(Exercise material)
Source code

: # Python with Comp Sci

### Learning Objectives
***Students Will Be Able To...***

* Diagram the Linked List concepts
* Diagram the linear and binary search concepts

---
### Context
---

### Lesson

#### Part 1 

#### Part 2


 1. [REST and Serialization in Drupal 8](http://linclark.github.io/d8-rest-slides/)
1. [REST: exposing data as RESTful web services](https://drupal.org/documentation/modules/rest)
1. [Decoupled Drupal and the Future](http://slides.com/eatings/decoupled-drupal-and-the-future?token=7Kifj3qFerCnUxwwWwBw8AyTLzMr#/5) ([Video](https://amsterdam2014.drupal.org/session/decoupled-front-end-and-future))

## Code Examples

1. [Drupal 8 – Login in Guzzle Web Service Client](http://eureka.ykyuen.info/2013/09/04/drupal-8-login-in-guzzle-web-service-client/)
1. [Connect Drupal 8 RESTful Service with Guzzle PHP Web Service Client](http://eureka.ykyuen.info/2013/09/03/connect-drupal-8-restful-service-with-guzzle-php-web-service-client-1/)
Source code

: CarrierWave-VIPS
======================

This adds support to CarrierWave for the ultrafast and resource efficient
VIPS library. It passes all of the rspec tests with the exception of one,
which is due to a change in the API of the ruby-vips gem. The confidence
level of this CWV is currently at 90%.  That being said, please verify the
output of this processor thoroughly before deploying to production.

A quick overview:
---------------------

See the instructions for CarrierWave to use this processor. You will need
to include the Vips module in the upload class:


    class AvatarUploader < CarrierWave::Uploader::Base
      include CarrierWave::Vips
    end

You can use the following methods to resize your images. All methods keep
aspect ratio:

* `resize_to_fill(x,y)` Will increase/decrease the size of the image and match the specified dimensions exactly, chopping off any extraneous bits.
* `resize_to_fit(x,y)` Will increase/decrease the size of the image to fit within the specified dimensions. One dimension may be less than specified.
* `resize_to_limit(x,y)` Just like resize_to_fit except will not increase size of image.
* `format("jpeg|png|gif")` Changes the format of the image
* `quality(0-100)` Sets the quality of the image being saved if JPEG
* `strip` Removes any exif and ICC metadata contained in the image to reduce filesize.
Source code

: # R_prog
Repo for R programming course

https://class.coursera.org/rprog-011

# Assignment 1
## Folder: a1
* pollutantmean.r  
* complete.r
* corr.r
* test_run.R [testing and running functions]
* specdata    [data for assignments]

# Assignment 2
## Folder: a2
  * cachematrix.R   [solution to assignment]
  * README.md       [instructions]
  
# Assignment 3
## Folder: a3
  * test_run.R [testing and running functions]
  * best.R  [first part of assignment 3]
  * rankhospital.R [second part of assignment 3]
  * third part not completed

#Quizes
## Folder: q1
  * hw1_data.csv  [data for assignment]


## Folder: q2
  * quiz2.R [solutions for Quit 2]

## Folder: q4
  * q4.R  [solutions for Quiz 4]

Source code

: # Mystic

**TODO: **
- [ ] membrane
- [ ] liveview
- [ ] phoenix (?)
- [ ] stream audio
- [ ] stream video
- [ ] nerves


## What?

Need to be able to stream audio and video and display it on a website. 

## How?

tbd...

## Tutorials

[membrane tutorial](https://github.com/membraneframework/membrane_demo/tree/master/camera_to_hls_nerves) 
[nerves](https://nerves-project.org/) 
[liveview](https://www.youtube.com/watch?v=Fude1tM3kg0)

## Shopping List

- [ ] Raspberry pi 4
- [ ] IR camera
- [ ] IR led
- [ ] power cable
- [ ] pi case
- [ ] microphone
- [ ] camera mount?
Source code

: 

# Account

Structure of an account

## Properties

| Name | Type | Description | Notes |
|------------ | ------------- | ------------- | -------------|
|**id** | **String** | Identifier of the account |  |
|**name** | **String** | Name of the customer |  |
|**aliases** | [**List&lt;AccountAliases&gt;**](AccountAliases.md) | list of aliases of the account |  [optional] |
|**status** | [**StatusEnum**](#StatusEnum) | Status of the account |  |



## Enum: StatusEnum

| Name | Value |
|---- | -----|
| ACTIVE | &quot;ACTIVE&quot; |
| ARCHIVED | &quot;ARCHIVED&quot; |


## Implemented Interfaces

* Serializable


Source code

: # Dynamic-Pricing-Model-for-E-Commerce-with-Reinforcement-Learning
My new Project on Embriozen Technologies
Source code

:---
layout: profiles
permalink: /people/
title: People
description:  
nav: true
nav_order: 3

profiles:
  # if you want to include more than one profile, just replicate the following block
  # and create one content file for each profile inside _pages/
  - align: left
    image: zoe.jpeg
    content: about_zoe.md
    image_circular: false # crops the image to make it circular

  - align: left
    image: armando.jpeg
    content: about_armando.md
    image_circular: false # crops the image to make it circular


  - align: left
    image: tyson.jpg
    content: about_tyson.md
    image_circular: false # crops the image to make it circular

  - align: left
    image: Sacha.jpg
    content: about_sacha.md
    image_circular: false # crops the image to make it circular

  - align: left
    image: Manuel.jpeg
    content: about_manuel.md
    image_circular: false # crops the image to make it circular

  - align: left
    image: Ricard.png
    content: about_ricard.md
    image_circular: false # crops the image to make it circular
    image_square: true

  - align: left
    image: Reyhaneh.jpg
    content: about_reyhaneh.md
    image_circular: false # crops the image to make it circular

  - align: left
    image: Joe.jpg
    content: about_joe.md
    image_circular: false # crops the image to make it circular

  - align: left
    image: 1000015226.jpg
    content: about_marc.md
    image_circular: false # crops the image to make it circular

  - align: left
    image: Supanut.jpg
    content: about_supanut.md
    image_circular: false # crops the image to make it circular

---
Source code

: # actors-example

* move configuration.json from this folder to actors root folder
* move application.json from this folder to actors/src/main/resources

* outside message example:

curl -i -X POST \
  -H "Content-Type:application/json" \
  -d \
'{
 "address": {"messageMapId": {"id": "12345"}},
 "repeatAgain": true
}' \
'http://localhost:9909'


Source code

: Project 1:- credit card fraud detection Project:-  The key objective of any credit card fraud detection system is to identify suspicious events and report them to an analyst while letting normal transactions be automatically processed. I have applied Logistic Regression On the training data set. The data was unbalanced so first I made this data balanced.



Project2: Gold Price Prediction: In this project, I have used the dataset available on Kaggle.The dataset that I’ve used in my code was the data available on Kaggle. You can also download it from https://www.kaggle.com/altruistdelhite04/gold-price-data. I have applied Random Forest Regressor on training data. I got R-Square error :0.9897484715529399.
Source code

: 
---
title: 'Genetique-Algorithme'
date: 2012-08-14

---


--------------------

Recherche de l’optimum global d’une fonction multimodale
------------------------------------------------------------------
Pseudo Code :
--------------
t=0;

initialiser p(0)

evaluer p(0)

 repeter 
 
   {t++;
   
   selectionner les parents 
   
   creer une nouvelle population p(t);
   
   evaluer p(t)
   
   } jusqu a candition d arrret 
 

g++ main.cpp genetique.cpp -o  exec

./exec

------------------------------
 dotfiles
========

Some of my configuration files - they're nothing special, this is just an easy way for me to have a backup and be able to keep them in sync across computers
(End Exercise material)
▶ Task:
Please return every entry exactly as it appears.

▶ Result of this task:
Source code

: # Python with Comp Sci

### Learning Objectives
***Students Will Be Able To...***

* Diagram the Linked List concepts
* Diagram the linear and binary search concepts

---
### Context
---

### Lesson

#### Part 1 

#### Part 2


 1. [REST and Serialization in Drupal 8](http://linclark.github.io/d8-rest-slides/)
1. [REST: exposing data as RESTful web services](https://drupal.org/documentation/modules/rest)
1. [Decoupled Drupal and the Future](http://slides.com/eatings/decoupled-drupal-and-the-future?token=7Kifj3qFerCnUxwwWwBw8AyTLzMr#/5) ([Video](https://amsterdam2014.drupal.org/session/decoupled-front-end-and-future))

## Code Examples

1. [Drupal 8 – Login in Guzzle Web Service Client](http://eureka.ykyuen.info/2013/09/04/drupal-8-login-in-guzzle-web-service-client/)
1. [Connect Drupal 8 RESTful Service with Guzzle PHP Web Service Client](http://eureka.ykyuen.info/2013/09/03/connect-drupal-8-restful-service-with-guzzle-php-web-service-client-1/)
Source code

: CarrierWave-VIPS
======================

This adds support to CarrierWave for the ultrafast and resource efficient
VIPS library. It passes all of the rspec tests with the exception of one,
which is due to a change in the API of the ruby-vips gem. The confidence
level of this CWV is currently at 90%.  That being said, please verify the
output of this processor thoroughly before deploying to production.

A quick overview:
---------------------

See the instructions for CarrierWave to use this processor. You will need
to include the Vips module in the upload class:


    class AvatarUploader < CarrierWave::Uploader::Base
      include CarrierWave::Vips
    end

You can use the following methods to resize your images. All methods keep
aspect ratio:

* `resize_to_fill(x,y)` Will increase/decrease the size of the image and match the specified dimensions exactly, chopping off any extraneous bits.
* `resize_to_fit(x,y)` Will increase/decrease the size of the image to fit within the specified dimensions. One dimension may be less than specified.
* `resize_to_limit(x,y)` Just like resize_to_fit except will not increase size of image.
* `format("jpeg|png|gif")` Changes the format of the image
* `quality(0-100)` Sets the quality of the image being saved if JPEG
* `strip` Removes any exif and ICC metadata contained in the image to reduce filesize.
Source code

: # R_prog
Repo for R programming course

https://class.coursera.org/rprog-011

# Assignment 1
## Folder: a1
* pollutantmean.r  
* complete.r
* corr.r
* test_run.R [testing and running functions]
* specdata    [data for assignments]

# Assignment 2
## Folder: a2
  * cachematrix.R   [solution to assignment]
  * README.md       [instructions]
  
# Assignment 3
## Folder: a3
  * test_run.R [testing and running functions]
  * best.R  [first part of assignment 3]
  * rankhospital.R [second part of assignment 3]
  * third part not completed

#Quizes
## Folder: q1
  * hw1_data.csv  [data for assignment]


## Folder: q2
  * quiz2.R [solutions for Quit 2]

## Folder: q4
  * q4.R  [solutions for Quiz 4]

Source code

: # Mystic

**TODO: **
- [ ] membrane
- [ ] liveview
- [ ] phoenix (?)
- [ ] stream audio
- [ ] stream video
- [ ] nerves


## What?

Need to be able to stream audio and video and display it on a website. 

## How?

tbd...

## Tutorials

[membrane tutorial](https://github.com/membraneframework/membrane_demo/tree/master/camera_to_hls_nerves) 
[nerves](https://nerves-project.org/) 
[liveview](https://www.youtube.com/watch?v=Fude1tM3kg0)

## Shopping List

- [ ] Raspberry pi 4
- [ ] IR camera
- [ ] IR led
- [ ] power cable
- [ ] pi case
- [ ] microphone
- [ ] camera mount?
Source code

: 

# Account

Structure of an account

## Properties

| Name | Type | Description | Notes |
|------------ | ------------- | ------------- | -------------|
|**id** | **String** | Identifier of the account |  |
|**name** | **String** | Name of the customer |  |
|**aliases** | [**List&lt;AccountAliases&gt;**](AccountAliases.md) | list of aliases of the account |  [optional] |
|**status** | [**StatusEnum**](#StatusEnum) | Status of the account |  |



## Enum: StatusEnum

| Name | Value |
|---- | -----|
| ACTIVE | &quot;ACTIVE&quot; |
| ARCHIVED | &quot;ARCHIVED&quot; |


## Implemented Interfaces

* Serializable


Source code

: # Dynamic-Pricing-Model-for-E-Commerce-with-Reinforcement-Learning
My new Project on Embriozen Technologies
Source code

:---
layout: profiles
permalink: /people/
title: People
description:  
nav: true
nav_order: 3

profiles:
  # if you want to include more than one profile, just replicate the following block
  # and create one content file for each profile inside _pages/
  - align: left
    image: zoe.jpeg
    content: about_zoe.md
    image_circular: false # crops the image to make it circular

  - align: left
    image: armando.jpeg
    content: about_armando.md
    image_circular: false # crops the image to make it circular


  - align: left
    image: tyson.jpg
    content: about_tyson.md
    image_circular: false # crops the image to make it circular

  - align: left
    image: Sacha.jpg
    content: about_sacha.md
    image_circular: false # crops the image to make it circular

  - align: left
    image: Manuel.jpeg
    content: about_manuel.md
    image_circular: false # crops the image to make it circular

  - align: left
    image: Ricard.png
    content: about_ricard.md
    image_circular: false # crops the image to make it circular
    image_square: true

  - align: left
    image: Reyhaneh.jpg
    content: about_reyhaneh.md
    image_circular: false # crops the image to make it circular

  - align: left
    image: Joe.jpg
    content: about_joe.md
    image_circular: false # crops the image to make it circular

  - align: left
    image: 1000015226.jpg
    content: about_marc.md
    image_circular: false # crops the image to make it circular

  - align: left
    image: Supanut.jpg
    content: about_supanut.md
    image_circular: false # crops the image to make it circular

---
Source code

: # actors-example

* move configuration.json from this folder to actors root folder
* move application.json from this folder to actors/src/main/resources

* outside message example:

curl -i -X POST \
  -H "Content-Type:application/json" \
  -d \
'{
 "address": {"messageMapId": {"id": "12345"}},
 "repeatAgain": true
}' \
'http://localhost:9909'


Source code

: Project 1:- credit card fraud detection Project:-  The key objective of any credit card fraud detection system is to identify suspicious events and report them to an analyst while letting normal transactions be automatically processed. I have applied Logistic Regression On the training data set. The data was unbalanced so first I made this data balanced.



Project2: Gold Price Prediction: In this project, I have used the dataset available on Kaggle.The dataset that I’ve used in my code was the data available on Kaggle. You can also download it from https://www.kaggle.com/altruistdelhite04/gold-price-data. I have applied Random Forest Regressor on training data. I got R-Square error :0.9897484715529399.
Source code

: 
---
title: 'Genetique-Algorithme'
date: 2012-08-14

---


--------------------

Recherche de l’optimum global d’une fonction multimodale
------------------------------------------------------------------
Pseudo Code :
--------------
t=0;

initialiser p(0)

evaluer p(0)

 repeter 
 
   {t++;
   
   selectionner les parents 
   
   creer une nouvelle population p(t);
   
   evaluer p(t)
   
   } jusqu a candition d arrret 
 

g++ main.cpp genetique.cpp -o  exec

./exec

------------------------------
 dotfiles
========

Some of my configuration files - they're nothing special, this is just an easy way for me to have a backup and be able to keep them in sync across computers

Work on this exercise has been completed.